**Records shown:**

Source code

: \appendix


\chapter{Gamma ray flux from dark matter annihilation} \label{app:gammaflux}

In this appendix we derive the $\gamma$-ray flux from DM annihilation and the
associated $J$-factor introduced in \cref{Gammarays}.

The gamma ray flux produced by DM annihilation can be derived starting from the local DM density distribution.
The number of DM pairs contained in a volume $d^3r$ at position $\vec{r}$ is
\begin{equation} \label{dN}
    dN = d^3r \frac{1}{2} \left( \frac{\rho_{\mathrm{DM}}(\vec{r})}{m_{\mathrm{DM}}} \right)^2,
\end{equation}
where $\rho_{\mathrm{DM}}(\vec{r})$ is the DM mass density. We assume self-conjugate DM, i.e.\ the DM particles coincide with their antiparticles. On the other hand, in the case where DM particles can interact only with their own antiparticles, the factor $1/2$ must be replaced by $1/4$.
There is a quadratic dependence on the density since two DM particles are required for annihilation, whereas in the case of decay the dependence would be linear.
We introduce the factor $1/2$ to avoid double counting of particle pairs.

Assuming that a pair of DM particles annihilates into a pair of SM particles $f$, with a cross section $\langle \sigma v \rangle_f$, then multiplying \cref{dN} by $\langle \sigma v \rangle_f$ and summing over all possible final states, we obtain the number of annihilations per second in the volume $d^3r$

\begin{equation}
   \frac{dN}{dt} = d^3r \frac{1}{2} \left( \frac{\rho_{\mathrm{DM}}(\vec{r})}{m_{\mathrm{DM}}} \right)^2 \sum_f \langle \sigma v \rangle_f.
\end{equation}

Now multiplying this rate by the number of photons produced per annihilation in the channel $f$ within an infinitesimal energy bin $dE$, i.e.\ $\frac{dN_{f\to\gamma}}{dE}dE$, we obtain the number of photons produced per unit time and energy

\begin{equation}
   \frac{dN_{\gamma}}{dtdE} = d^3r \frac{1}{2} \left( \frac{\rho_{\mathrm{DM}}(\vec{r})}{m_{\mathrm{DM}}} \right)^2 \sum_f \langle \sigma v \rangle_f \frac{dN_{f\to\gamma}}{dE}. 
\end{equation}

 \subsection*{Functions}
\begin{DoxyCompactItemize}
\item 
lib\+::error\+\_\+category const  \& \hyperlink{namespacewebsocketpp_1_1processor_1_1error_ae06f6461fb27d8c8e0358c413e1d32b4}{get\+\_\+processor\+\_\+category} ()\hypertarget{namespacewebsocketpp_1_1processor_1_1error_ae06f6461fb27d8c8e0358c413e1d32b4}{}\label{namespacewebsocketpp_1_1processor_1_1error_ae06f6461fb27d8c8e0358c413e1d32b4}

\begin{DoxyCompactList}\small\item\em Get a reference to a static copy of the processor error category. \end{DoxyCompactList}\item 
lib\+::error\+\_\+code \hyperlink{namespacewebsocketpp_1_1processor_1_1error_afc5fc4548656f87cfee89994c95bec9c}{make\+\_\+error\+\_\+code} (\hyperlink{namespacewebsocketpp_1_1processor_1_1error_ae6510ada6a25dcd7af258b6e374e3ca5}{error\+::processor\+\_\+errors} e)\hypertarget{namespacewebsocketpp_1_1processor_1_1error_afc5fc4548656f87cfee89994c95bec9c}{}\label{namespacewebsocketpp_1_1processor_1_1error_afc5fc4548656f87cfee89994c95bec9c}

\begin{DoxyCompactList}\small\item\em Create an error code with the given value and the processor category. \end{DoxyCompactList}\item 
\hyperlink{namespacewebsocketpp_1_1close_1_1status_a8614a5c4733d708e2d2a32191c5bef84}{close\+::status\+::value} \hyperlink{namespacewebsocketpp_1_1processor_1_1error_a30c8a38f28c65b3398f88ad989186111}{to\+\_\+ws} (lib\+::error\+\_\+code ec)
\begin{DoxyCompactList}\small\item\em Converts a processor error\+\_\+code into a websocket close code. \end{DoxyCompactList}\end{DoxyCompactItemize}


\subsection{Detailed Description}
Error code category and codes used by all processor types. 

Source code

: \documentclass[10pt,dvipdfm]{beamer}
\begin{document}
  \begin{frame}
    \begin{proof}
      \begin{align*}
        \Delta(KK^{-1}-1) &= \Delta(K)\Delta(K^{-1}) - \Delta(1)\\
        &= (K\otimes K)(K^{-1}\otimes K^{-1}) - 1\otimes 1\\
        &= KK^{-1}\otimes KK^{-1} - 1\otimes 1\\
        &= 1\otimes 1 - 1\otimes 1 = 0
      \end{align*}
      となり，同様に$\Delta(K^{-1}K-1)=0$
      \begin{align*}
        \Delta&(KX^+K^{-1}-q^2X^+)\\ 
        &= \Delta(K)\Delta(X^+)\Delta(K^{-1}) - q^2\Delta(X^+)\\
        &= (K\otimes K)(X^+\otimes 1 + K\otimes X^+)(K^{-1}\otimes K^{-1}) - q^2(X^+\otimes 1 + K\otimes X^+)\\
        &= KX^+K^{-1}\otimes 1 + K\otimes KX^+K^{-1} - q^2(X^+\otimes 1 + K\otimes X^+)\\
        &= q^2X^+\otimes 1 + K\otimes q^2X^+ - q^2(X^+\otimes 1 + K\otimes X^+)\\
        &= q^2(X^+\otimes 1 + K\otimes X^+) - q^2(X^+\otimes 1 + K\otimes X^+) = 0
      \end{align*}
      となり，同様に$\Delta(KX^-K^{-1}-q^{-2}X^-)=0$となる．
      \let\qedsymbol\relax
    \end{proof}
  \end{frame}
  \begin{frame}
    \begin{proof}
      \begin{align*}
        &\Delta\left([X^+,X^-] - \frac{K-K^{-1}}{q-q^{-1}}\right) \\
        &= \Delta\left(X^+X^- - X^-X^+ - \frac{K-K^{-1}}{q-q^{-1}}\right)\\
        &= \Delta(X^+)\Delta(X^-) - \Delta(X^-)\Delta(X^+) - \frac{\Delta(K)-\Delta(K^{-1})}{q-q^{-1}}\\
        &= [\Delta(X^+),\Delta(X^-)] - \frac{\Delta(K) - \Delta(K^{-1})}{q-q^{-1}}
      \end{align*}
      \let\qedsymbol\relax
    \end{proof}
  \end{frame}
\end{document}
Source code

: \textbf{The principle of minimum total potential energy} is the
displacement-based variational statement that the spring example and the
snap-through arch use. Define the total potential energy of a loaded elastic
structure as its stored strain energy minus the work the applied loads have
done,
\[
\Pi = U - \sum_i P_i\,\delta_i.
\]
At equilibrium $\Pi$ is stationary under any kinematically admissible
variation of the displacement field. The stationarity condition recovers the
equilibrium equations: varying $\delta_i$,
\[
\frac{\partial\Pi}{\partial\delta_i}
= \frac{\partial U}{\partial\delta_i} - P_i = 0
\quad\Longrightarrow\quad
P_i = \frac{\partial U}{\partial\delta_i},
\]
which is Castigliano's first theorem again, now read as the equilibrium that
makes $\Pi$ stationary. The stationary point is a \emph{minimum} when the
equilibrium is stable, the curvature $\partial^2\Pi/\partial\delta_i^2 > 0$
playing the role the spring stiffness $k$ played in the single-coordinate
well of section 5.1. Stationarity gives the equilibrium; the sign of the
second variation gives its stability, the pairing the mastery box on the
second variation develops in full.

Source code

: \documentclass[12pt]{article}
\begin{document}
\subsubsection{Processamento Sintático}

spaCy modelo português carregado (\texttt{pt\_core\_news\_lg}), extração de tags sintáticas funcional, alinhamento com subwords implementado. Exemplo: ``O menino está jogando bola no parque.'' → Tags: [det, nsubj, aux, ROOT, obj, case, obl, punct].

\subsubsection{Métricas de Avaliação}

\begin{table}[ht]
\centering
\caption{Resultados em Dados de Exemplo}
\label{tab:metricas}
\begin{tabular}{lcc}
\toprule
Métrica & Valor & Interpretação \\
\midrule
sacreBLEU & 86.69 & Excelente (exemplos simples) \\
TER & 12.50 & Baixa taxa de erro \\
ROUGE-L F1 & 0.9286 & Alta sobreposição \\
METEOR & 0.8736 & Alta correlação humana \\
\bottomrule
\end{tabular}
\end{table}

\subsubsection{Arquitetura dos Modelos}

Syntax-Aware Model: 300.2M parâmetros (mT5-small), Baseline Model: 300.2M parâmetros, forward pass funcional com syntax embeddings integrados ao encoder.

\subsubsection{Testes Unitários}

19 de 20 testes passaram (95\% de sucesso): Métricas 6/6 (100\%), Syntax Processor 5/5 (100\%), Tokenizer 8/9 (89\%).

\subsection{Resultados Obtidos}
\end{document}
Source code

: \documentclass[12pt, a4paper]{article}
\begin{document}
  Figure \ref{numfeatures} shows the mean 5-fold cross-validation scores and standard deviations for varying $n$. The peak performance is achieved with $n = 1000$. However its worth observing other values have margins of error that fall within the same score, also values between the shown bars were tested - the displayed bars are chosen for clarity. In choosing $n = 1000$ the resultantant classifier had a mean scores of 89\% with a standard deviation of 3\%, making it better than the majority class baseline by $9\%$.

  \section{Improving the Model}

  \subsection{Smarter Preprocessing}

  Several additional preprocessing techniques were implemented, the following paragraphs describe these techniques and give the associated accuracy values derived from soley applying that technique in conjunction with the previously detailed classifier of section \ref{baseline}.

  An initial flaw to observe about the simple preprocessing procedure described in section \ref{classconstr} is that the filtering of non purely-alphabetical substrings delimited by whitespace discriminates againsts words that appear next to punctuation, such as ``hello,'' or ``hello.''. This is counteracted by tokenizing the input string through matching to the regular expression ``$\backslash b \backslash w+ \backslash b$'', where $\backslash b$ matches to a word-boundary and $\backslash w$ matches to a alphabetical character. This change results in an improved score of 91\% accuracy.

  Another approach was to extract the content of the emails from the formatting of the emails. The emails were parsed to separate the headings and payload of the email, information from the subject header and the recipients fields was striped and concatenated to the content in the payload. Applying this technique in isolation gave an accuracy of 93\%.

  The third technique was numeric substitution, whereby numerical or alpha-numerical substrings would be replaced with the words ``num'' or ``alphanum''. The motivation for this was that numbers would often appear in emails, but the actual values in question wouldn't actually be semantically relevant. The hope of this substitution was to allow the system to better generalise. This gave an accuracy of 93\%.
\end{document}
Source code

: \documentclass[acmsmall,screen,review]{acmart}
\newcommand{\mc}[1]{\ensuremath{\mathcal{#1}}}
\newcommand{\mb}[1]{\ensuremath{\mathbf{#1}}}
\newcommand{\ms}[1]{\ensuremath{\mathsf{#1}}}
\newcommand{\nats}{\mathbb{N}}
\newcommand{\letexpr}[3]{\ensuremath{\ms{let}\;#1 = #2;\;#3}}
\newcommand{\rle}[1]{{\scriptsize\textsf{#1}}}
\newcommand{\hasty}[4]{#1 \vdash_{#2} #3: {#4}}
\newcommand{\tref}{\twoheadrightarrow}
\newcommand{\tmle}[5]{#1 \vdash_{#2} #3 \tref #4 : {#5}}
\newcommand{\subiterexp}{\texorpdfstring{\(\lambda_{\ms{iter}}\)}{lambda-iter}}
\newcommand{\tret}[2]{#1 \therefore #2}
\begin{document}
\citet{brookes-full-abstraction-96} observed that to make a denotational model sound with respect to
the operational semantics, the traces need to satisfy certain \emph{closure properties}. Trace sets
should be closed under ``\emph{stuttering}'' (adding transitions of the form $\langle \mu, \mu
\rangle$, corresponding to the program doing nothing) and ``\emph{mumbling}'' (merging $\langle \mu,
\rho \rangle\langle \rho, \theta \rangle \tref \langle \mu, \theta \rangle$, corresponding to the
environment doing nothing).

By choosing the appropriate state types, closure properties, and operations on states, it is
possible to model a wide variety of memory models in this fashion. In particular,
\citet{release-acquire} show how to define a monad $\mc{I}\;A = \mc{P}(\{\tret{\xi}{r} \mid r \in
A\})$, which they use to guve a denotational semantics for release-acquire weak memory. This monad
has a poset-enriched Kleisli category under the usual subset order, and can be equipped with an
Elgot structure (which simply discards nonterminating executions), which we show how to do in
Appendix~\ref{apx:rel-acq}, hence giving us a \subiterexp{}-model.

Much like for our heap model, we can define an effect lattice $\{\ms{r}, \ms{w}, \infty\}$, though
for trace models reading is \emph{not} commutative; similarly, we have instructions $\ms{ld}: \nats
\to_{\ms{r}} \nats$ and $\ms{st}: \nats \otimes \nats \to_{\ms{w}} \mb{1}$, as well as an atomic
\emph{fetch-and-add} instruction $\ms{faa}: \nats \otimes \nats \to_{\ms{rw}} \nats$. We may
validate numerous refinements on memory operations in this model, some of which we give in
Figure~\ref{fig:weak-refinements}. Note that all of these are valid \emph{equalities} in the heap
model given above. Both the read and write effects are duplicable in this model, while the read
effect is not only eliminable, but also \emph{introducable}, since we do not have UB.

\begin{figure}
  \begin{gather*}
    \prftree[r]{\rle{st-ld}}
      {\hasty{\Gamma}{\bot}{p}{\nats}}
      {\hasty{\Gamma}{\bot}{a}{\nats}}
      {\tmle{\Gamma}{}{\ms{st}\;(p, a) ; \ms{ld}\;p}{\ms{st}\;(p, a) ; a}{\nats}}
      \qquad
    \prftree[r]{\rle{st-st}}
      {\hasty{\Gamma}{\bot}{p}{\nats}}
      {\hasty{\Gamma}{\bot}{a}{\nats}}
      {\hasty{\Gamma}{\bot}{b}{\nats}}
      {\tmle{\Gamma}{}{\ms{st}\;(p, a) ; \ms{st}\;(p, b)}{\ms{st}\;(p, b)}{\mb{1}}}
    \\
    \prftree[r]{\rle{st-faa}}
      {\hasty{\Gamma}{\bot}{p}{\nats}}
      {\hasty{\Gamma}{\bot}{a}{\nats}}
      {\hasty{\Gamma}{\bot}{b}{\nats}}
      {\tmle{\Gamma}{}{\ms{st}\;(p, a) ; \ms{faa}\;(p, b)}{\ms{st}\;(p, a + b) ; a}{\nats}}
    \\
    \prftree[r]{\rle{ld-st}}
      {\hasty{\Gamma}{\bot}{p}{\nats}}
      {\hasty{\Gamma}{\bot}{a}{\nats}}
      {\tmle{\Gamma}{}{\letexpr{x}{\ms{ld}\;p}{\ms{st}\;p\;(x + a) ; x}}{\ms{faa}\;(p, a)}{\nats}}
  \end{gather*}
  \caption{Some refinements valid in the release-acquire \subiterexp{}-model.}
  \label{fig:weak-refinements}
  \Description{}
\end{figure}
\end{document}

**Brief:**
Please print verbatim each line from the first line of the entries above to the line that contains "The gamma ray", inclusive, and nothing more.

**Response box:**
Source code

: \appendix


\chapter{Gamma ray flux from dark matter annihilation} \label{app:gammaflux}

In this appendix we derive the $\gamma$-ray flux from DM annihilation and the
associated $J$-factor introduced in \cref{Gammarays}.

The gamma ray flux produced by DM annihilation can be derived starting from the local DM density distribution.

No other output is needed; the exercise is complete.